● TASK ITEM
Where in the listing does the string "times" appear? Copy every line that holds it.

● DATA
┌──
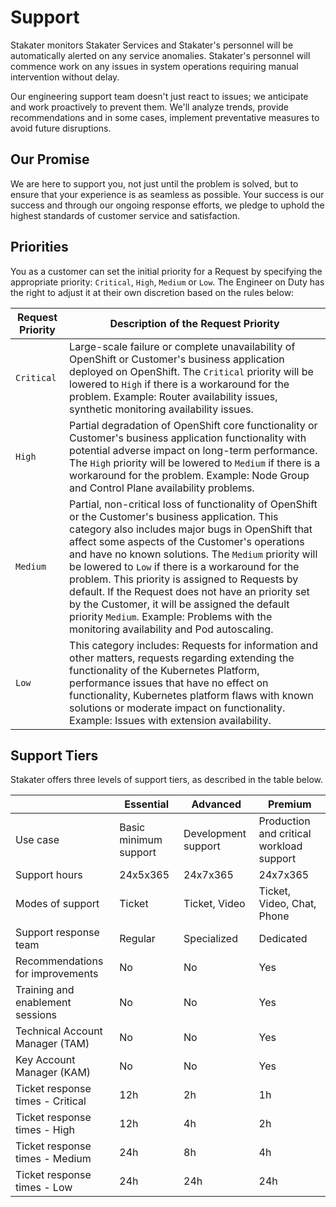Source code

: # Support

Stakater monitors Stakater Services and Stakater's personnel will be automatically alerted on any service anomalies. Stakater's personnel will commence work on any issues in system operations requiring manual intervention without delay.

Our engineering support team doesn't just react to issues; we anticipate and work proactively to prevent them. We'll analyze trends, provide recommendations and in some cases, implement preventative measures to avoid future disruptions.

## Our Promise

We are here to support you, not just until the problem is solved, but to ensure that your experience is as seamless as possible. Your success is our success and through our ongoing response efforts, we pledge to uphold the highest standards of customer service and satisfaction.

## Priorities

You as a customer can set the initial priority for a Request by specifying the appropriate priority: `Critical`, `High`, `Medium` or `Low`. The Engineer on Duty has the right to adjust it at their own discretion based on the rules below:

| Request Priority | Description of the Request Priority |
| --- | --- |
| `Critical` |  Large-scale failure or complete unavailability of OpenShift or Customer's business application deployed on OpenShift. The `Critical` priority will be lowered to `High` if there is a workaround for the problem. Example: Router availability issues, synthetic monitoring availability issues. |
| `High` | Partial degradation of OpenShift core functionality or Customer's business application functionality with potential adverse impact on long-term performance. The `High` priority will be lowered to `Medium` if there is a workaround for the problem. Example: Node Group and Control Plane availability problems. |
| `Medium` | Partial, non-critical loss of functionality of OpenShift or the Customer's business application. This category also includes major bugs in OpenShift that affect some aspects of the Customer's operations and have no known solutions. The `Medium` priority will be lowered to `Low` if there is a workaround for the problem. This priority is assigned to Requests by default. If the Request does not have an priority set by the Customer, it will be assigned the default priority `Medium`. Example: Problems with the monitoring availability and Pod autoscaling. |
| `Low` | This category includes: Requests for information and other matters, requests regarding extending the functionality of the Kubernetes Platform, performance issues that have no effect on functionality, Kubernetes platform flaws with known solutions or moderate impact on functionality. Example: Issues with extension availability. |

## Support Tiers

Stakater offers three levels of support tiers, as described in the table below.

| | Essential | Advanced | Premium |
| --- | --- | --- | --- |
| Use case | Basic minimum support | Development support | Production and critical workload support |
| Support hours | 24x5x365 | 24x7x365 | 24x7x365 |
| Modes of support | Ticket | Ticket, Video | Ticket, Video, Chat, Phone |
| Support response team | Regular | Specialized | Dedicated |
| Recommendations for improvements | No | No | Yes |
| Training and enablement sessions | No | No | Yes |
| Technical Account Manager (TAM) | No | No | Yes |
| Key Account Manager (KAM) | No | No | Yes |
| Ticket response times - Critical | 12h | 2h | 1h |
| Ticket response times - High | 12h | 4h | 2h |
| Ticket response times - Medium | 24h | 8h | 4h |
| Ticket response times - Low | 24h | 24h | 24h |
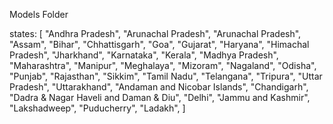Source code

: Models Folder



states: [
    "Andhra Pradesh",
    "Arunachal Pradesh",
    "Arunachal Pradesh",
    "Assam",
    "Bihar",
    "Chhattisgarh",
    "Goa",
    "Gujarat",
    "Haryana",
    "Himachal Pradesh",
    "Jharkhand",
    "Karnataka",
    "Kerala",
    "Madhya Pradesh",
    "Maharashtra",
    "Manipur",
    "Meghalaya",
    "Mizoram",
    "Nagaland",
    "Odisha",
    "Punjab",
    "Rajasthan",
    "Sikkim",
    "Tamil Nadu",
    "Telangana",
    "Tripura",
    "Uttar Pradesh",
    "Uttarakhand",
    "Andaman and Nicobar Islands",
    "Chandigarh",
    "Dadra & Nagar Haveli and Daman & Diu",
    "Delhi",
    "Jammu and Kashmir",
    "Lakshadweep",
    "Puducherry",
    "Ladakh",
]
└──
● SOLUTION
| Ticket response times - Critical | 12h | 2h | 1h |
| Ticket response times - High | 12h | 4h | 2h |
| Ticket response times - Medium | 24h | 8h | 4h |
| Ticket response times - Low | 24h | 24h | 24h |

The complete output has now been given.